* **Assignment**: Gather all lines from the material that contain "documents".

(Records supplied Opens)

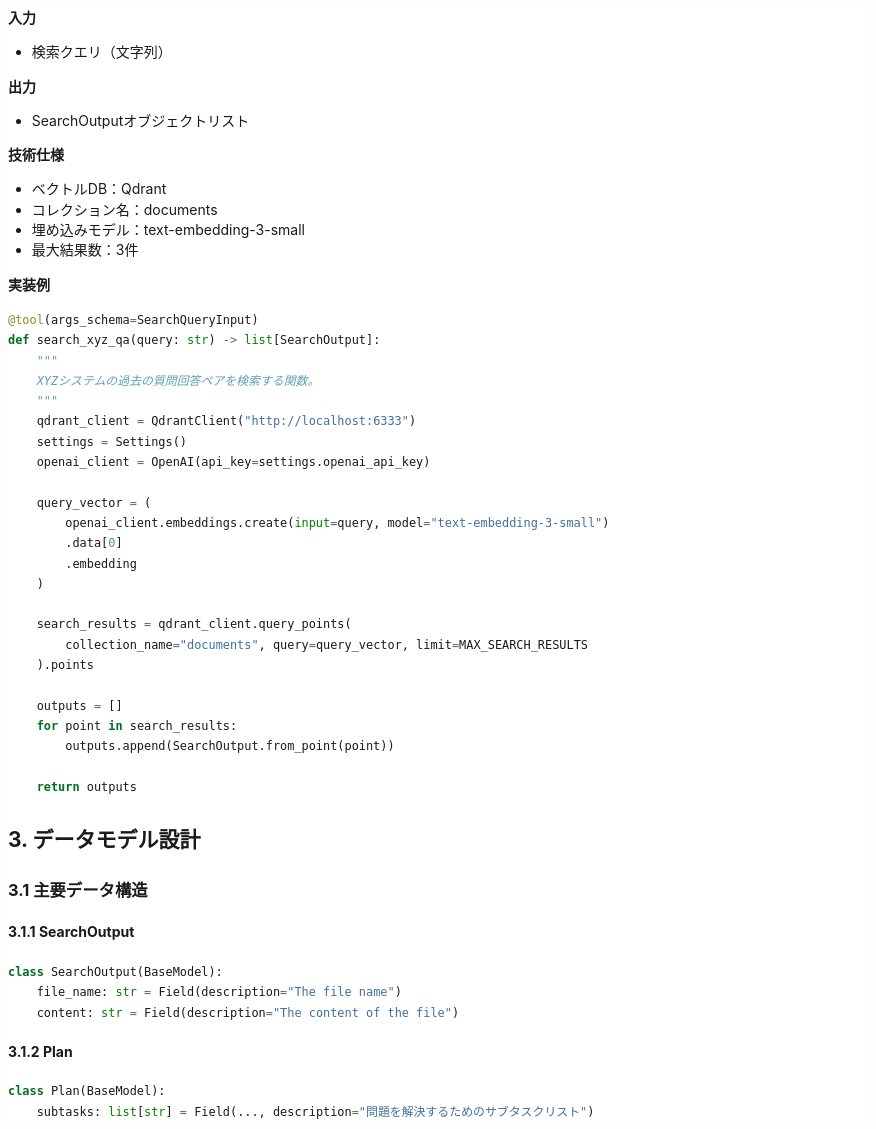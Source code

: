 **入力**
- 検索クエリ（文字列）

**出力**
- SearchOutputオブジェクトリスト

**技術仕様**
- ベクトルDB：Qdrant
- コレクション名：documents
- 埋め込みモデル：text-embedding-3-small
- 最大結果数：3件

**実装例**
```python
@tool(args_schema=SearchQueryInput)
def search_xyz_qa(query: str) -> list[SearchOutput]:
    """
    XYZシステムの過去の質問回答ペアを検索する関数。
    """
    qdrant_client = QdrantClient("http://localhost:6333")
    settings = Settings()
    openai_client = OpenAI(api_key=settings.openai_api_key)
    
    query_vector = (
        openai_client.embeddings.create(input=query, model="text-embedding-3-small")
        .data[0]
        .embedding
    )
    
    search_results = qdrant_client.query_points(
        collection_name="documents", query=query_vector, limit=MAX_SEARCH_RESULTS
    ).points
    
    outputs = []
    for point in search_results:
        outputs.append(SearchOutput.from_point(point))
    
    return outputs
```

## 3. データモデル設計

### 3.1 主要データ構造

#### 3.1.1 SearchOutput
```python
class SearchOutput(BaseModel):
    file_name: str = Field(description="The file name")
    content: str = Field(description="The content of the file")
```

#### 3.1.2 Plan
```python
class Plan(BaseModel):
    subtasks: list[str] = Field(..., description="問題を解決するためのサブタスクリスト")
```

(Records supplied Closes)

* **Response**:
- コレクション名：documents
        collection_name="documents", query=query_vector, limit=MAX_SEARCH_RESULTS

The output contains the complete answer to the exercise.